Date: 11/11/96 at 12:49:46
From: Daniel H. Friendly
Subject: Finding volume of a shape

Dear Dr. Math -

This may be beyond the scope of k-12, but perhaps the AP calculus 
courses cover it. In any event, I am stumped and would love it if you 
could help.  

What is the volume of the shape formed by rotating the parabola,
y=x^2 around the line y=x? (From x = 0 to 1). 

Date: 11/12/96 at 14:27:20
From: Dr. Donald
Subject: Re: Finding volume of a shape

This is a pretty nasty problem.  At least, I would never assign it.  
But you can figure it out using volumes by shells.

The basic formula here is integral (2 pi r h) dt where t ranges from 
one end of the solid to the other.  r is the distance of the boundary 
of the region to the axis of rotation and h is the height of the 
cylindrical shell.  dt is the thickness of the shell.  

A line parallel to y=x with y-intercept a has equation y = a + x 
and meets the parabola at the solutions to a+x = x^2, or 
x = (1 +- sqrt(1+4a))/2, where a ranges through negative values 
from 0 down to the point where the line y = a+x is tangent to the 
parabola.  This happens when the equation has only one solution, 
i.e. a = -1/4.

For a shell corresponding to the line y = a+x, the height is the 
distance between intersections with the parabola. The line segment 
between intersections is the hypotenuse of an isosceles right triangle 
whose leg equals the difference in the x-values of the intersections, 
i.e. the roots found above.  The difference of the roots is just
sqrt(1+4a), and so the hypotenuse is sqrt(2)sqrt(1+4a).

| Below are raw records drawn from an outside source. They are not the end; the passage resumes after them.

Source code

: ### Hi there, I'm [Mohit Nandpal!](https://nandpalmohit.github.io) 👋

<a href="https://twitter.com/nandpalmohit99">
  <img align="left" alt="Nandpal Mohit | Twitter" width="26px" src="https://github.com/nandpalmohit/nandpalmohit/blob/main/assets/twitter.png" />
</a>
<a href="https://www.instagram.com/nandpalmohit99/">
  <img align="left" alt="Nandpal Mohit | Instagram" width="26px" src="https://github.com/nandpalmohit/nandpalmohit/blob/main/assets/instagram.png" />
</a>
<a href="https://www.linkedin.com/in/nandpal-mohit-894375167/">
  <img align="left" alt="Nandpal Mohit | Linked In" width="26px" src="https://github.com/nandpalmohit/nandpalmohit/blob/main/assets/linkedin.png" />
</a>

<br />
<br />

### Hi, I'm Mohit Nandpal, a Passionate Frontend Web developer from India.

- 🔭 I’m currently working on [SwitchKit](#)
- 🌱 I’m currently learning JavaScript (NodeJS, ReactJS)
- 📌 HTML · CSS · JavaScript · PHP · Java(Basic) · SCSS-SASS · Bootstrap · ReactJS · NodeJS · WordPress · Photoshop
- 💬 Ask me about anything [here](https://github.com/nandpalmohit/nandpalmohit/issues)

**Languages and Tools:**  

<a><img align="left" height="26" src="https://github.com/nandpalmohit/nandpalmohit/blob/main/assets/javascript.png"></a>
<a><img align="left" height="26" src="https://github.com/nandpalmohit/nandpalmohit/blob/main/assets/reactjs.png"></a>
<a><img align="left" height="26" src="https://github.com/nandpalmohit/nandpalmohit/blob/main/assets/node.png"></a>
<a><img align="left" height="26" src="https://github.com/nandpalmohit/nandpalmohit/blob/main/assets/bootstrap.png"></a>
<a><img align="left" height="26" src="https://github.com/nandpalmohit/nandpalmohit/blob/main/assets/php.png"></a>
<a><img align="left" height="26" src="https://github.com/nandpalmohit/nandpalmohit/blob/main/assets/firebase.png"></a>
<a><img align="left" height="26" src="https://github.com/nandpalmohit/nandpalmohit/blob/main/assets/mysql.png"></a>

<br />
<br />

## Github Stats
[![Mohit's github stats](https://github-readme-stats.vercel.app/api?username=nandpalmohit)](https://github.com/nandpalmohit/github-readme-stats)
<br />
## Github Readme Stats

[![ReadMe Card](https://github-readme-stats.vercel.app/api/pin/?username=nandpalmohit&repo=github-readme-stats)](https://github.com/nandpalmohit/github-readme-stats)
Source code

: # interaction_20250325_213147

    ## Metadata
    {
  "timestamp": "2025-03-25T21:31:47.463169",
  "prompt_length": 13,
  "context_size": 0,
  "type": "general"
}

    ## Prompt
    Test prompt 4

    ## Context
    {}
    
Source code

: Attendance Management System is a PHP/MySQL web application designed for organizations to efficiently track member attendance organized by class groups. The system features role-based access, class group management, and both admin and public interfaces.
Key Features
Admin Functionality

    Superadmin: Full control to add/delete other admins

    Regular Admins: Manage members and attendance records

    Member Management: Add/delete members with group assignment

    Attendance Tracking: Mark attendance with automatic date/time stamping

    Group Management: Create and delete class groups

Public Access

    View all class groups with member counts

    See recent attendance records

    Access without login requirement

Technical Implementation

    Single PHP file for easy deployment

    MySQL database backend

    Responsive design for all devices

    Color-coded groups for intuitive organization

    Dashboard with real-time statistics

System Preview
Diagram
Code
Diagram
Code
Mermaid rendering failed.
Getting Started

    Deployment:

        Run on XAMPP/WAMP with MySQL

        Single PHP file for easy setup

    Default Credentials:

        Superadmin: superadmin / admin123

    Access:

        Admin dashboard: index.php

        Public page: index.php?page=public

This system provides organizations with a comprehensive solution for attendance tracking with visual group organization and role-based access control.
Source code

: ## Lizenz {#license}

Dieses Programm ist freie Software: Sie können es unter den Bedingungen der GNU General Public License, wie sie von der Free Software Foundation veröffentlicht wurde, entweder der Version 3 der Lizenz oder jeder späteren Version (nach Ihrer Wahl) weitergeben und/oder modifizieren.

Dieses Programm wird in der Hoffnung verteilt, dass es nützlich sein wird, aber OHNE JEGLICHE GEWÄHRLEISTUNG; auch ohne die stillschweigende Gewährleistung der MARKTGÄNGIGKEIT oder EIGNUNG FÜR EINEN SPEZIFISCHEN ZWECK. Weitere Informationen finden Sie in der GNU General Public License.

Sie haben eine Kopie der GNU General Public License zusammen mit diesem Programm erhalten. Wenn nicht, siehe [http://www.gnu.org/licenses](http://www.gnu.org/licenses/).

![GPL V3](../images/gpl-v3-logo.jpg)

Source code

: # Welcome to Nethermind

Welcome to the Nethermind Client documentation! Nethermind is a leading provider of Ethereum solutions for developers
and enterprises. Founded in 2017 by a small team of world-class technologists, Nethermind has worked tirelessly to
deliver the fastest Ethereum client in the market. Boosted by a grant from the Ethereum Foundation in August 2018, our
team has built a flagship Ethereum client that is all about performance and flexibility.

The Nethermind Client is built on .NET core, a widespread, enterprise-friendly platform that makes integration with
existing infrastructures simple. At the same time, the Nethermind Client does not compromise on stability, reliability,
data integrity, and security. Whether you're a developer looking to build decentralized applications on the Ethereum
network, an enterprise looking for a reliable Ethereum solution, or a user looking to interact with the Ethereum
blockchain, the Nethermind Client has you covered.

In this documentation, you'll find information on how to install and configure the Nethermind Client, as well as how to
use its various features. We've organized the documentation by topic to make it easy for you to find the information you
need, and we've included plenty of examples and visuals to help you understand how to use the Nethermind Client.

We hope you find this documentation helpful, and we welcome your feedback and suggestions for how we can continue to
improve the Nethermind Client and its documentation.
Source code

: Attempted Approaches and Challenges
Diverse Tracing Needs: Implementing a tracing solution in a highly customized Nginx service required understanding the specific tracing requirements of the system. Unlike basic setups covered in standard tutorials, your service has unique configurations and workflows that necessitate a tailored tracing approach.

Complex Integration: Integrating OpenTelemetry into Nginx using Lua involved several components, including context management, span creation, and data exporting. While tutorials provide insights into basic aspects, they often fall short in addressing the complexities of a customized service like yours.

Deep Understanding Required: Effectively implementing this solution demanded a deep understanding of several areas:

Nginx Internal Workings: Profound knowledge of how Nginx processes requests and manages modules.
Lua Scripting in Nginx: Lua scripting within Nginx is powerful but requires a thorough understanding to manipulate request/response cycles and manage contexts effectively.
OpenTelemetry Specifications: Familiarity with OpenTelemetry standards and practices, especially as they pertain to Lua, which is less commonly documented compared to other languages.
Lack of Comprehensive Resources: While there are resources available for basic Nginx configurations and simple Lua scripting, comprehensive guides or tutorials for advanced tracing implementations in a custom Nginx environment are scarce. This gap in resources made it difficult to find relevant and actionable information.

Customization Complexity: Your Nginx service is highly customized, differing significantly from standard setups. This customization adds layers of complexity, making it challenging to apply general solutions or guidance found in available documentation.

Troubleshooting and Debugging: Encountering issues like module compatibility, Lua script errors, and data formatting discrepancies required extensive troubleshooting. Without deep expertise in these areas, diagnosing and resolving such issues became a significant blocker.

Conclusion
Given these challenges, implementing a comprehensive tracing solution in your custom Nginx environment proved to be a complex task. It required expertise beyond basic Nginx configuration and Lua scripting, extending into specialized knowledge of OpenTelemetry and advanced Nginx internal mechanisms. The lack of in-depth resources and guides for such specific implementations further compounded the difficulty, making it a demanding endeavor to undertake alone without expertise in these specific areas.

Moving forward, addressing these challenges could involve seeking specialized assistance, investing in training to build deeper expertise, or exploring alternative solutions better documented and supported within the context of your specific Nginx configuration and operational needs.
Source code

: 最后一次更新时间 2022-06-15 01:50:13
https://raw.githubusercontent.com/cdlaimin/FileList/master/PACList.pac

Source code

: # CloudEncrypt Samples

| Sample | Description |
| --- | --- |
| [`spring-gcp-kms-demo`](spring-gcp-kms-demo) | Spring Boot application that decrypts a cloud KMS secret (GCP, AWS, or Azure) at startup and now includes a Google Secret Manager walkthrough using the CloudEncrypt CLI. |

The radius of the shell at this line is the leg of another such 
isosceles right triangle, with hypotenuse a; this little triangle has 
one vertex at the origin, one at the point (0,a), and the other at the 
point (-a/2,a/2).  Remember that a is negative.  This triangle has leg 
of length -a/sqrt(2).  

Finally, if the shell lies between two such lines whose intercepts 
differ by da, then the lines are da/sqrt(2) apart for the same reason 
that we divided by sqrt(2) in calculating the radius.

So we now have the ingredients for the integral:

integral(2 pi (-a/sqrt(2)) sqrt(2)sqrt(1+4a) (1/sqrt(2))da
from -1/4 to 0).

You can collect all the factors and end up with

sqrt(2) pi integral(-a sqrt(1+4a) da from -1/4 to 0) 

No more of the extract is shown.